BEGIN Exercise data

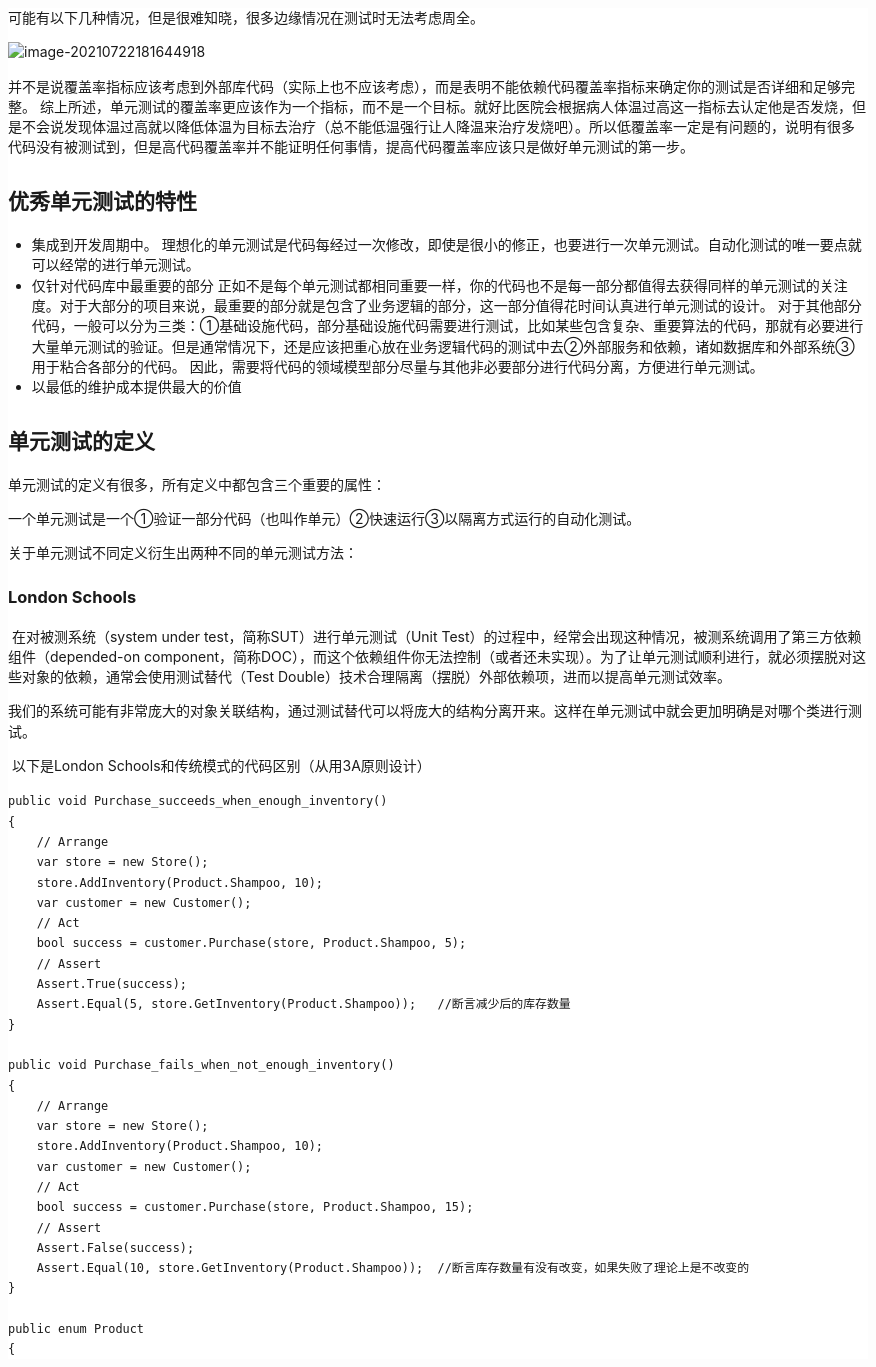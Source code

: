 可能有以下几种情况，但是很难知晓，很多边缘情况在测试时无法考虑周全。

![image-20210722181644918](C:\Users\zhanghaoran25\AppData\Roaming\Typora\typora-user-images\image-20210722181644918.png)

并不是说覆盖率指标应该考虑到外部库代码（实际上也不应该考虑），而是表明不能依赖代码覆盖率指标来确定你的测试是否详细和足够完整。
综上所述，单元测试的覆盖率更应该作为一个指标，而不是一个目标。就好比医院会根据病人体温过高这一指标去认定他是否发烧，但是不会说发现体温过高就以降低体温为目标去治疗（总不能低温强行让人降温来治疗发烧吧）。所以低覆盖率一定是有问题的，说明有很多代码没有被测试到，但是高代码覆盖率并不能证明任何事情，提高代码覆盖率应该只是做好单元测试的第一步。

## 优秀单元测试的特性

- 集成到开发周期中。
  理想化的单元测试是代码每经过一次修改，即使是很小的修正，也要进行一次单元测试。自动化测试的唯一要点就可以经常的进行单元测试。
- 仅针对代码库中最重要的部分
  正如不是每个单元测试都相同重要一样，你的代码也不是每一部分都值得去获得同样的单元测试的关注度。对于大部分的项目来说，最重要的部分就是包含了业务逻辑的部分，这一部分值得花时间认真进行单元测试的设计。
  对于其他部分代码，一般可以分为三类：①基础设施代码，部分基础设施代码需要进行测试，比如某些包含复杂、重要算法的代码，那就有必要进行大量单元测试的验证。但是通常情况下，还是应该把重心放在业务逻辑代码的测试中去②外部服务和依赖，诸如数据库和外部系统③用于粘合各部分的代码。
  因此，需要将代码的领域模型部分尽量与其他非必要部分进行代码分离，方便进行单元测试。
- 以最低的维护成本提供最大的价值

## 单元测试的定义

单元测试的定义有很多，所有定义中都包含三个重要的属性：

一个单元测试是一个①验证一部分代码（也叫作单元）②快速运行③以隔离方式运行的自动化测试。

关于单元测试不同定义衍生出两种不同的单元测试方法：

### London Schools

​	在对被测系统（system under test，简称SUT）进行单元测试（Unit Test）的过程中，经常会出现这种情况，被测系统调用了第三方依赖组件（depended-on component，简称DOC），而这个依赖组件你无法控制（或者还未实现）。为了让单元测试顺利进行，就必须摆脱对这些对象的依赖，通常会使用测试替代（Test Double）技术合理隔离（摆脱）外部依赖项，进而以提高单元测试效率。

​	我们的系统可能有非常庞大的对象关联结构，通过测试替代可以将庞大的结构分离开来。这样在单元测试中就会更加明确是对哪个类进行测试。

​	以下是London Schools和传统模式的代码区别（从用3A原则设计）

```
public void Purchase_succeeds_when_enough_inventory()
{
	// Arrange
	var store = new Store();
	store.AddInventory(Product.Shampoo, 10);
	var customer = new Customer();
	// Act
	bool success = customer.Purchase(store, Product.Shampoo, 5);
	// Assert
	Assert.True(success);
	Assert.Equal(5, store.GetInventory(Product.Shampoo));	//断言减少后的库存数量
}

public void Purchase_fails_when_not_enough_inventory()
{
	// Arrange
	var store = new Store();
	store.AddInventory(Product.Shampoo, 10);
	var customer = new Customer();
	// Act
	bool success = customer.Purchase(store, Product.Shampoo, 15);
	// Assert
	Assert.False(success);
	Assert.Equal(10, store.GetInventory(Product.Shampoo));	//断言库存数量有没有改变，如果失败了理论上是不改变的
}

public enum Product
{
```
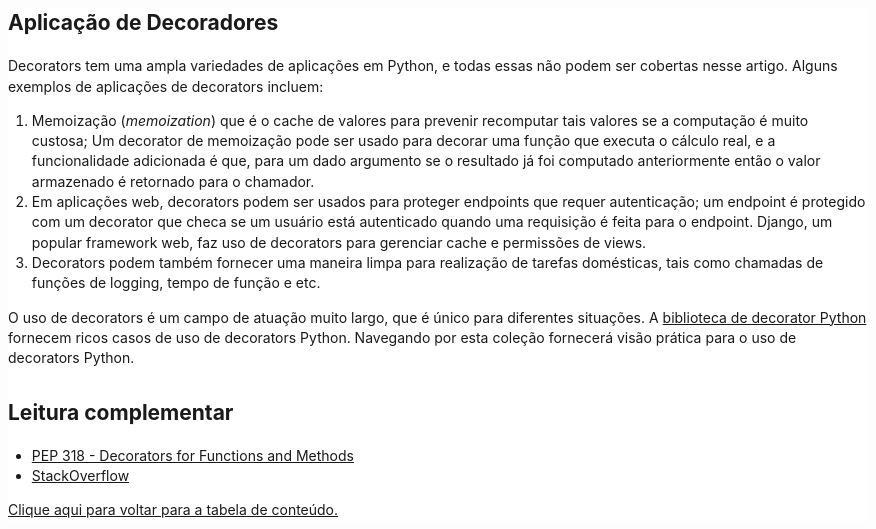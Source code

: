 Aplicação de Decoradores
------------------------

Decorators tem uma ampla variedades de aplicações em Python, e todas
essas não podem ser cobertas nesse artigo. Alguns exemplos de aplicações
de decorators incluem:

1.  Memoização (*memoization*) que é o cache de valores para prevenir
    recomputar tais valores se a computação é muito custosa; Um
    decorator de memoização pode ser usado para decorar uma função que
    executa o cálculo real, e a funcionalidade adicionada é que, para um
    dado argumento se o resultado já foi computado anteriormente então o
    valor armazenado é retornado para o chamador.
2.  Em aplicações web, decorators podem ser usados para proteger
    endpoints que requer autenticação; um endpoint é protegido com um
    decorator que checa se um usuário está autenticado quando uma
    requisição é feita para o endpoint. Django, um popular framework
    web, faz uso de decorators para gerenciar cache e permissões
    de views.
3.  Decorators podem também fornecer uma maneira limpa para realização
    de tarefas domésticas, tais como chamadas de funções de logging,
    tempo de função e etc.

O uso de decorators é um campo de atuação muito largo, que é único para
diferentes situações. A [biblioteca de decorator
Python](https://wiki.python.org/moin/PythonDecoratorLibrary) fornecem
ricos casos de uso de decorators Python. Navegando por esta coleção
fornecerá visão prática para o uso de decorators Python.

Leitura complementar
--------------------

-   [PEP 318 - Decorators for Functions and Methods](https://www.python.org/dev/peps/pep-0318/)
-   [StackOverflow](http://stackoverflow.com/questions/739654/how-can-i-make-a-chain-of-function-decorators-in-python/1594484#1594484)

[Clique aqui para voltar para a tabela de conteúdo.]({filename}/pages/pythonista-intermediario.md)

END Exercise data

Task to complete: Lines above with the string "cache" need to be found and copied.

Exercise response:
1.  Memoização (*memoization*) que é o cache de valores para prevenir
    web, faz uso de decorators para gerenciar cache e permissões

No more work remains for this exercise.